Friday, April 11, 2008

Shepherd Sunday: Uniqueness of Jesus 1

I found it interesting that in Eastertide we have Shepherd Sunday (John 10. 1-18). One compelling reason is that the Shepherd discourse brings to the fore the qualities of our Saviour as the One who suffers for his sheep and lays down his life for his sheep.

This is the Easter message in the context of the middle-eastern shepherd who lies across the doorway of the sheepfold, who puts his body 'on the line'. By being the One who lies in the doorway, He is able to say, 'I am the door to the sheepfold' and 'I am the door. By me if any man enter in, he shall be saved and shall go in and out and find pasture'.

But more than that, St John wants to impress upon us that Jesus is unique as the door in that this shepherd not only lays down his life for the sheep but then is able by the authority vested in Him by the Father to take that life up again. No one took his life away from him. He voluntarily laid it down so that he might take it up again for all his sheep. Was there ever a shepherd like this that even death was unable to hold him fast on the third day? Of course not! No holy man or woman has ever defeated death in that way Jesus Christ did! No wonder St John urgently sets him forward as the Good Shepherd.

Sunday, April 6, 2008

The Ministering Unknown Christ

Hearing the Emmaus story read again today, I became aware of the graphic picture it presents of the Christ ministering to us in all our troubles, griefs, sicknesses and problems: the Christ we see but do not recognise!!

And the fact that we do not recognise Him does not make his ministry to us any less potent. The Lord seemed content to minister to Cleopas and his companion without their knowing who He was. So often in life, we only realise
much later that it was the Lord serving us, upholding us, supporting us and teaching us at a particularly dark time.

Perhaps the Emmaus story, along with many other of its facets, reminds us that our Lord is always with us because He has purposes to perform in our lives that will be achieved despite our spiritual blindness and sometime lack of zeal.

Saturday, April 5, 2008

Words on the Wall


Christian groups 'dress to impress' these days with their song words on walls. We usually don't stop to think about this development but go along with it as the latest thing. However, may I just point out some aspects of this development that should give us pause for thought?
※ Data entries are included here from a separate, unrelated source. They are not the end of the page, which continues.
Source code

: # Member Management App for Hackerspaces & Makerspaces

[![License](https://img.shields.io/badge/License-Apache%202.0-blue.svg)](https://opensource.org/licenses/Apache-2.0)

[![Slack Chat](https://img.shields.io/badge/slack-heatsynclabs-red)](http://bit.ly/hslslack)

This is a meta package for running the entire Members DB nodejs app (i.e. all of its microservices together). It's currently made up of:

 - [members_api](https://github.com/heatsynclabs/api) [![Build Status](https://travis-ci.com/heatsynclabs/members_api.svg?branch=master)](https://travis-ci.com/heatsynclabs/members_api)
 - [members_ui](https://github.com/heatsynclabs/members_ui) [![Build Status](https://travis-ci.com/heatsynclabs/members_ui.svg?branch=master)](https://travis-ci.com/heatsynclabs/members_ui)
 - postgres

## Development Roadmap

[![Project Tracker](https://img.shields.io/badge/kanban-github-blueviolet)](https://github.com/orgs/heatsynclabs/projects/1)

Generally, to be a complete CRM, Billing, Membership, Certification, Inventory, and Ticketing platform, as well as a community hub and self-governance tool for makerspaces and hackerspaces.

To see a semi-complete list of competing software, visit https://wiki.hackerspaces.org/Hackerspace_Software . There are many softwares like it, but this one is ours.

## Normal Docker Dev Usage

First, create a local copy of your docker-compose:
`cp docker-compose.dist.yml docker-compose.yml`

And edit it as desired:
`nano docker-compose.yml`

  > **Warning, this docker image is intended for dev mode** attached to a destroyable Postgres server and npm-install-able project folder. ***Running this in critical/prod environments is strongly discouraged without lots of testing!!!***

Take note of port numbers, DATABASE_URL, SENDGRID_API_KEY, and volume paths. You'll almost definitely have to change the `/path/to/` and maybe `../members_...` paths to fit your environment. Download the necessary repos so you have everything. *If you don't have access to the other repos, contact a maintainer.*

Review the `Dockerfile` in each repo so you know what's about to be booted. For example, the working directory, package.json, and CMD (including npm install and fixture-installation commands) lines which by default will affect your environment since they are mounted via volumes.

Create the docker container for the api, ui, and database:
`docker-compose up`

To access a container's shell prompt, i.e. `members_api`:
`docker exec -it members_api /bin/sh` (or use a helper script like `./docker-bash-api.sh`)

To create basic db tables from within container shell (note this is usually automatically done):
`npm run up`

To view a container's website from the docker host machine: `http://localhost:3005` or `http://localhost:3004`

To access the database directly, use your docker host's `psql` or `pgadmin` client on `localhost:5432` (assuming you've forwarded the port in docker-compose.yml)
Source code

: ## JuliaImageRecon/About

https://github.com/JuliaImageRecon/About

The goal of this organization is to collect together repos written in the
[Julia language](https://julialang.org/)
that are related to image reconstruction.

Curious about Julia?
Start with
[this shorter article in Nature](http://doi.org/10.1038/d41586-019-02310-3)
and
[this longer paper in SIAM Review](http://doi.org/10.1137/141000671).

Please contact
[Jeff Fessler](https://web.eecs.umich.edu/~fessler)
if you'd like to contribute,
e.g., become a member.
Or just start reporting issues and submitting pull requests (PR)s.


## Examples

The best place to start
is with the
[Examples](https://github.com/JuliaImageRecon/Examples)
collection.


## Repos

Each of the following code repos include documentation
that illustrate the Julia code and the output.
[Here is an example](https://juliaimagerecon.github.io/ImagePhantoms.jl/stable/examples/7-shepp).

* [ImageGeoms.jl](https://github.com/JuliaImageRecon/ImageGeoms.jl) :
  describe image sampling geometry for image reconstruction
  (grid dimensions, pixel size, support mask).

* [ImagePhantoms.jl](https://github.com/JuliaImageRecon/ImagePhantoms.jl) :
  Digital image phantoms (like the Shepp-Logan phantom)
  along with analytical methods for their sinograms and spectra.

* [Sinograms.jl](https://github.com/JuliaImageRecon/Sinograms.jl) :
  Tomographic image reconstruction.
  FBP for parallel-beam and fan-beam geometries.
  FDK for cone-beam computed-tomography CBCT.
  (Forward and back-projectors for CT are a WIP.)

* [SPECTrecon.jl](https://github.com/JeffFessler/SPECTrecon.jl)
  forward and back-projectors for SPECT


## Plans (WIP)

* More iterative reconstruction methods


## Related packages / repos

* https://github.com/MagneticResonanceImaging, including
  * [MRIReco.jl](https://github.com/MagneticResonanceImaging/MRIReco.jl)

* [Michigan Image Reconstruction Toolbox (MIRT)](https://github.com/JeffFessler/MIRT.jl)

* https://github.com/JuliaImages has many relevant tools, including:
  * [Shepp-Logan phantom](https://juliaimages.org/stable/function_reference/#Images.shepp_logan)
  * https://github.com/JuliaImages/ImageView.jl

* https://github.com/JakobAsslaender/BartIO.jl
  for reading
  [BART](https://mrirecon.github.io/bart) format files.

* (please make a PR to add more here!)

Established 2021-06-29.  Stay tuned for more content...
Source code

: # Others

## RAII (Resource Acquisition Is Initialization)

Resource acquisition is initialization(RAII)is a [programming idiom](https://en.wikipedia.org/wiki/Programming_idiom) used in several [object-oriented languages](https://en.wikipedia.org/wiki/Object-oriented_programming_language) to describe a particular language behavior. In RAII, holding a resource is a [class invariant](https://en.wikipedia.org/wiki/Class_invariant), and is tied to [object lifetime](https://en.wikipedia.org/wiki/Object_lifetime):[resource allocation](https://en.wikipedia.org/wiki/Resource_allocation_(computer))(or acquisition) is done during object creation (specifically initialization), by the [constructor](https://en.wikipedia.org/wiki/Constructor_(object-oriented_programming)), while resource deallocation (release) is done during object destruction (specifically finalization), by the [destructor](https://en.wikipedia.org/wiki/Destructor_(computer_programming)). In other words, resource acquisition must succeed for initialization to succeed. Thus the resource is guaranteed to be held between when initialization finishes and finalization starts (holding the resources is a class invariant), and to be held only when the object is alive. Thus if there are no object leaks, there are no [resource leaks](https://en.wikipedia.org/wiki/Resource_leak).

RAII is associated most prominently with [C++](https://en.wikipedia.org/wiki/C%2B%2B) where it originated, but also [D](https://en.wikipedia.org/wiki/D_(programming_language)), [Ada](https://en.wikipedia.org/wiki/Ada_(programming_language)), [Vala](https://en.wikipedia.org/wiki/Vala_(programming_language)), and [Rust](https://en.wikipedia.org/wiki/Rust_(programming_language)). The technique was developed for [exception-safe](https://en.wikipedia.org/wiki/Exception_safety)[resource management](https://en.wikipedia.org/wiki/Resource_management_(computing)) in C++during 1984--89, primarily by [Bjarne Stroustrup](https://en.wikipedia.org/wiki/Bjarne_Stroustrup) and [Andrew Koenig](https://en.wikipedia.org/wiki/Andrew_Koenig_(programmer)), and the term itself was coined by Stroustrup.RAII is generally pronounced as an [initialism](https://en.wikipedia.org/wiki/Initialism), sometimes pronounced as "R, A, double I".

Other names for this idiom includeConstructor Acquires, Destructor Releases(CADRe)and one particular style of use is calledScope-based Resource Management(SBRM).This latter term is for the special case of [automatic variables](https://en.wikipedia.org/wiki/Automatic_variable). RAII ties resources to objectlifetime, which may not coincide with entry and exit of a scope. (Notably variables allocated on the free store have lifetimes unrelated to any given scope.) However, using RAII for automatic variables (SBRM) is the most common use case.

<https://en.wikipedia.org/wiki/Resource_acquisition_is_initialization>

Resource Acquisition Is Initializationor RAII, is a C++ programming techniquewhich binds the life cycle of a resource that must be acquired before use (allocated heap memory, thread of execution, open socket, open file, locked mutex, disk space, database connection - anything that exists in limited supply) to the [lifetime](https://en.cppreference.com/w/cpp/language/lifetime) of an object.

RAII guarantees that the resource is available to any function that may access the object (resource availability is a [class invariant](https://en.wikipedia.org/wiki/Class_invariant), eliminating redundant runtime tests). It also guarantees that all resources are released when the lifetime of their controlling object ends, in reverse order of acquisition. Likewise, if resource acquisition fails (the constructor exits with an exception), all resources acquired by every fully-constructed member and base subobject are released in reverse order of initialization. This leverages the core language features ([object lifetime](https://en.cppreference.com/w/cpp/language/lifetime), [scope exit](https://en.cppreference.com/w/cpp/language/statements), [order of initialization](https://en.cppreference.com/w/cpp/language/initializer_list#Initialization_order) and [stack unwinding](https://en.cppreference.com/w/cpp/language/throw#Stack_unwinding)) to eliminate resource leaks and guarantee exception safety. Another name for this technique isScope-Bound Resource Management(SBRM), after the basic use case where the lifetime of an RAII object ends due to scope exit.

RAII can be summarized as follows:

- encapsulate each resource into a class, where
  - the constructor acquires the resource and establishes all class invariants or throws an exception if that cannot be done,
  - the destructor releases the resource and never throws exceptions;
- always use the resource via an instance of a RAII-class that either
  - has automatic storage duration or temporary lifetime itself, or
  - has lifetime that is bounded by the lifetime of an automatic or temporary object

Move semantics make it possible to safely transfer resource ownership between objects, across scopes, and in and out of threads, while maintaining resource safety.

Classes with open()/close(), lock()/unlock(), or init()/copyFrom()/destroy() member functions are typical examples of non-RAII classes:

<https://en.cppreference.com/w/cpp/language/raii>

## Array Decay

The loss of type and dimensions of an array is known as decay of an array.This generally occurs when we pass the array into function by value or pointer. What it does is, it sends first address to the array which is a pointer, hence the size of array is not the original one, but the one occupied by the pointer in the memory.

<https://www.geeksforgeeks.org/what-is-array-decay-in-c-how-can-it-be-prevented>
With every use of newer technologies our lives are being subtly and sometimes not so subtly changed leaving us forgetting that 'the medium is the message'.*

First, the medium of data projection means that words cannot be meditated on or scanned before viewing by a congregation. Nor can an arresting phrase in any already sung verse be looked at again because the congregation is now onto the next verse. The simple use of hymn books allows those activities to be done.

Second, the congregational worship is always controlled by the click of the controller of the data projector.
One could say that congregational worship in song moves according to the rhythm of the person with the mouse! I wonder whether we should much rather having that rhythm being established by a musician sensitive to the leading of God's spirit. Projectionists may well have that sensitivity but then we would have the need for three offices to become aligned: projectionist, worship leader, and musician.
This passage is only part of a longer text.